Машина поползла вперёд, перемалывая зубастыми колёсами высокую траву. Впрочем, вскоре та поредела, а дальше и вовсе кончилась, открыв перспективу. Пейзаж настолько яркий, что режет глаз, все цвета словно выкрутили на максимум. Пронзительная зелень листвы и невыносимо кислотные оттенки цветов на ней. Вся палитра вырвиглазного. Не мир, а настроечная таблица для монитора.

— Впервые завидую дальтоникам, — пожаловался я.

— Ничего, к этому привыкаешь. Запахи куда хуже…

Пахнет так, словно на свежескошенный луг вывалили самосвал гниющих фруктов, вылили годовой запас духов для борделя, а потом сверху кто-то щедро помочился. Велика сила природы.

Запущенная дорога привела нас в небольшой посёлок со скудной бункерной архитектурой. Отсутствие украшений на угрюмых домах компенсируется слоем вьющихся растений, так что выглядит даже симпатично. Как военная база, захваченная сумасшедшими ботаниками. На звук мотора высыпали люди — все молодые, все симпатичные, все рыжие и все чертовски похожие на Геманту.


— Атака клонов, — прокомментировал я удивлённо. — Или клоунов. Рыжих.



— Они все братья и сёстры. По матери, как минимум, — отозвалась Аннушка, заглушив двигатель. — А вот и матриарх, пойдём, поздороваемся.

Из тенистой глубины самого большого бетонного параллелепипеда неторопливо вышла полная рыжая женщина лет пятидесяти и, прищурившись на ярком солнце, посмотрела на нас. Несмотря на возраст и расплывшуюся фигуру, заметно, что она была очень красива в молодости, да и сейчас ещё ничего. Зелёные глаза окружены мимическими морщинками весёлого человека, а уголки губ широкого рта чуть загнуты вверх, в постоянной готовности улыбнуться.

— Аннушка! — искренне смеётся она, раскрывая объятия. — Это ты! Я так рада!
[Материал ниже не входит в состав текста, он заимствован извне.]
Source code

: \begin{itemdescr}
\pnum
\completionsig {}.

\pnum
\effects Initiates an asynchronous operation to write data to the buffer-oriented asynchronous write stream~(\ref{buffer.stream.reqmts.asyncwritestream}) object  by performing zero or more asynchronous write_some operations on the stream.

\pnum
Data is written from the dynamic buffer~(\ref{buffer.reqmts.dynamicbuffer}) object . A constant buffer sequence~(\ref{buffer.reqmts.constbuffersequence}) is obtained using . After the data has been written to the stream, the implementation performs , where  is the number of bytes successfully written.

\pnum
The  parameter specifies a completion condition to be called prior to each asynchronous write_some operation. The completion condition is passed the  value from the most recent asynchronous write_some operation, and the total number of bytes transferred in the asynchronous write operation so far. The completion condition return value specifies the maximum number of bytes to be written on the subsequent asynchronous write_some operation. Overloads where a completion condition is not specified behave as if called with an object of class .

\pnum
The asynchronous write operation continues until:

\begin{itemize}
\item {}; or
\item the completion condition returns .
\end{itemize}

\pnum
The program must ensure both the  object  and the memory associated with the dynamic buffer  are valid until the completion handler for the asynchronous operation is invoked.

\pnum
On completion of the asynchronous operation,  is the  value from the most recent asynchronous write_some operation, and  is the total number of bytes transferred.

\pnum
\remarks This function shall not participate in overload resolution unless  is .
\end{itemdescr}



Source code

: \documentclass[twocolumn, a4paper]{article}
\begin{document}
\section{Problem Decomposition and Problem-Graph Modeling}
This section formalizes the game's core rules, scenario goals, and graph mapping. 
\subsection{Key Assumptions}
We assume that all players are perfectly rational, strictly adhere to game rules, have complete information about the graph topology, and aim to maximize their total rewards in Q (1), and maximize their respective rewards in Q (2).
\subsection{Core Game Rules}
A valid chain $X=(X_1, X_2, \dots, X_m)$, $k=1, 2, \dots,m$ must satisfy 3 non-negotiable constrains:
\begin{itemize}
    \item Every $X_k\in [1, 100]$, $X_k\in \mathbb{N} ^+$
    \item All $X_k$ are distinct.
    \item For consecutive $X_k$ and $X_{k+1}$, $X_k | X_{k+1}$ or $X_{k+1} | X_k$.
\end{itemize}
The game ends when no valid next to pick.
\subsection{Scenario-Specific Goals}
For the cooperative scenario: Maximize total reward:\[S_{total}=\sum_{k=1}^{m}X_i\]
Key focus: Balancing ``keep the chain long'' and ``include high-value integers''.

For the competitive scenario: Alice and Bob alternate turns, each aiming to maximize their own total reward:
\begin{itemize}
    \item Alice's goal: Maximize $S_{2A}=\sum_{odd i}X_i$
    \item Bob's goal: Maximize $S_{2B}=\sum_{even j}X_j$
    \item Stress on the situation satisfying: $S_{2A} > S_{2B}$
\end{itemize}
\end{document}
— Меланта! — шагает ей на встречу моя спутница. — Мать кайлитов! Ты всё цветёшь?

— И плодоношу! — хохочет рыжая. — Так что обнимай аккуратно!

— Серьёзно? — Аннушка осторожно кладёт ладонь ей на живот. — До сих пор?

— Наверное, это последний, — кивает та, — но я так и в прошлый раз думала. И в позапрошлый… А ты как?

— Ты же знаешь…

— Ой, я не верю в эту вашу мистику. Ольга тоже считала, что никогда, а потом…

— Нет-нет, оставим чудеса эрзальских технологий кайлитам. Кстати, это Лёха. Лёха, это Меланта.

— Привет, Лёха. Я тебе рада, — поздоровалась рыжая, и я внезапно понял, что действительно рада. — Мы все тебе рады, правда, дети?

Меня внезапно охватило чувство радости, любви, приветливости и признательности, как будто вокруг вспыхнули десятки тёплых солнышек. Кажется, мне никогда в жизни не было так хорошо, аж дыхание перехватило.

— Но-но, — погрозила им пальцем Аннушка, — прикрутите фитилёк, рыжики! У него же сейчас от избытка эндорфина обморок будет!

Меня немного отпустило, но ощущение, что я в месте, где мне рады, среди самых лучших друзей, понимающих меня, как никто, не прошло. Сижу на капоте и улыбаюсь, как дебил, ничего не могу с собой поделать.

— На тебе метка моей дочери, Лёха. Ты знаешь, что с ней и где она? — спрашивает Меланта.

Я очень хочу ей ответить, но не могу, мне так хорошо, что забыл, каким отверстием в теле разговаривают.

— Всё с ней хорошо, — отвечает за меня Аннушка, — недавно виделись. Скоро её тебе вернут. С доставкой. Но, между нами, Меланта, затея была дурацкая. И с Лёхой она обошлась как настоящая кайлитка.

— Она и есть настоящая.

— Вот именно. И последствия могли быть соответствующие. Вспомни, почему ты четверть века рожаешь как заведённая, и подумай, что в следующий раз возрождать вашу расу может оказаться некому. На кой чёрт тебе эти проблемы, Мел?

— Чтобы справиться с другими проблемами, дорогая. Ну что мы стоим в дверях? Пойдём, присядем в прохладе, поговорим спокойно. Дети позаботятся о твоём спутнике…

— О Лёхе? Твои? Да ты с ума сошла! Заиграют, как плюшевого зайца, потом до конца дней своих будет ходить и тупо лыбиться, как укуренный. Да ты посмотри на него!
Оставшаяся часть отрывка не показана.